• _EXERCISE_
Only the lines that contain the string "being" belong in the answer; pull them from the records.

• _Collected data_
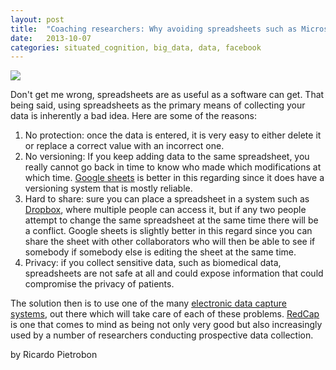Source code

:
 ```yaml
---
layout: post
title:  "Coaching researchers: Why avoiding spreadsheets such as Microsoft Excel as the way to store your research data is likely not a good idea"
date:   2013-10-07
categories: situated_cognition, big_data, data, facebook
---
```


![](https://lh3.googleusercontent.com/-vpQCVUeSEvc/Ukg4rlMSkdI/AAAAAAAA4dk/3Yl_PW3_g8E/w506-h380/fractals45.png)

<title>{{ page.title }}</title>

Don't get me wrong, spreadsheets are as useful as a software can get. That being said, using spreadsheets as the primary means of collecting your data is inherently a bad idea. Here are some of the reasons:

1. No protection: once the data is entered, it is very easy to either delete it or replace a correct value with an incorrect one. 
2. No versioning: If you keep adding data to the same spreadsheet, you really cannot go back in time to know who made which modifications at which time. [Google sheets](https://docs.google.com/spreadsheet/‎) is better in this regarding since it does have a versioning system that is mostly reliable.
3. Hard to share: sure you can place a spreadsheet in a system such as [Dropbox](https://www.dropbox.com/), where multiple people can access it, but if any two people attempt to change the same spreadsheet at the same time there will be a conflict. Google sheets is slightly better in this regard since you can share the sheet with other collaborators who will then be able to see if somebody if somebody else is editing the sheet at the same time.
4. Privacy: if you collect sensitive data, such as biomedical data, spreadsheets are not safe at all and could expose information that could compromise the privacy of patients.

The solution then is to use one of the many [electronic data capture systems](http://en.wikipedia.org/wiki/Electronic_data_capture), out there which will take care of each of these problems. [RedCap](http://project-redcap.org/) is one that comes to mind as being not only very good but also increasingly used by a number of researchers conducting prospective data collection. 

by Ricardo Pietrobon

• _TASK ANSWER_
Don't get me wrong, spreadsheets are as useful as a software can get. That being said, using spreadsheets as the primary means of collecting your data is inherently a bad idea. Here are some of the reasons:
The solution then is to use one of the many [electronic data capture systems](http://en.wikipedia.org/wiki/Electronic_data_capture), out there which will take care of each of these problems. [RedCap](http://project-redcap.org/) is one that comes to mind as being not only very good but also increasingly used by a number of researchers conducting prospective data collection. 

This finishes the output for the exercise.